■ **WHAT IS NEEDED**
Return only the line containing "to use one." and each line after it, exactly as written, through the end of the records.

************

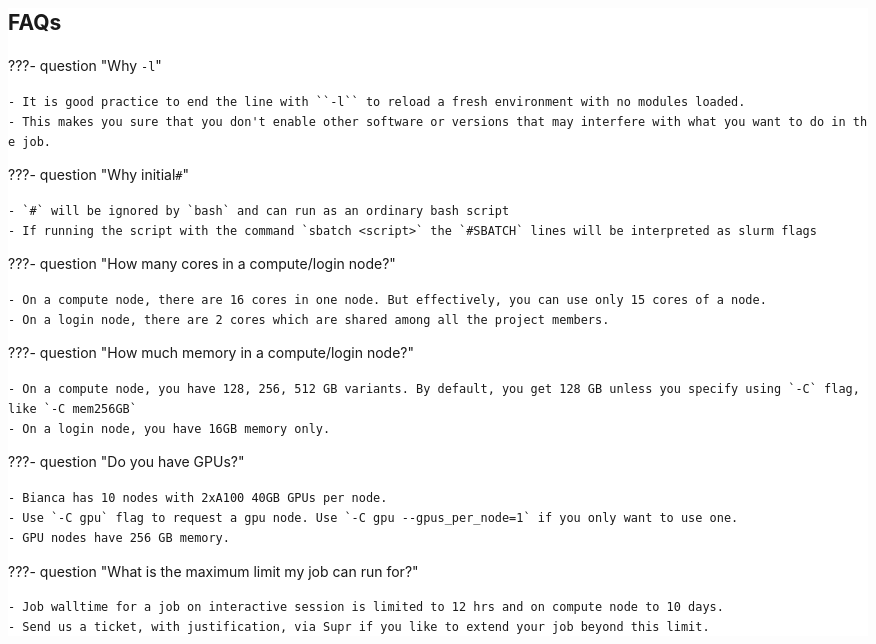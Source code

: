 ## FAQs

???- question "Why ``-l``"

    - It is good practice to end the line with ``-l`` to reload a fresh environment with no modules loaded.
    - This makes you sure that you don't enable other software or versions that may interfere with what you want to do in the job.

???- question "Why initial``#``"

    - `#` will be ignored by `bash` and can run as an ordinary bash script
    - If running the script with the command `sbatch <script>` the `#SBATCH` lines will be interpreted as slurm flags

???- question "How many cores in a compute/login node?"

    - On a compute node, there are 16 cores in one node. But effectively, you can use only 15 cores of a node.
    - On a login node, there are 2 cores which are shared among all the project members.

???- question "How much memory in a compute/login node?"

    - On a compute node, you have 128, 256, 512 GB variants. By default, you get 128 GB unless you specify using `-C` flag, like `-C mem256GB`
    - On a login node, you have 16GB memory only.

???- question "Do you have GPUs?"

    - Bianca has 10 nodes with 2xA100 40GB GPUs per node.
    - Use `-C gpu` flag to request a gpu node. Use `-C gpu --gpus_per_node=1` if you only want to use one.
    - GPU nodes have 256 GB memory.

???- question "What is the maximum limit my job can run for?"

    - Job walltime for a job on interactive session is limited to 12 hrs and on compute node to 10 days.
    - Send us a ticket, with justification, via Supr if you like to extend your job beyond this limit.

************

■ **RESULT FOR THIS TASK**
    - Use `-C gpu` flag to request a gpu node. Use `-C gpu --gpus_per_node=1` if you only want to use one.
    - GPU nodes have 256 GB memory.

???- question "What is the maximum limit my job can run for?"

    - Job walltime for a job on interactive session is limited to 12 hrs and on compute node to 10 days.
    - Send us a ticket, with justification, via Supr if you like to extend your job beyond this limit.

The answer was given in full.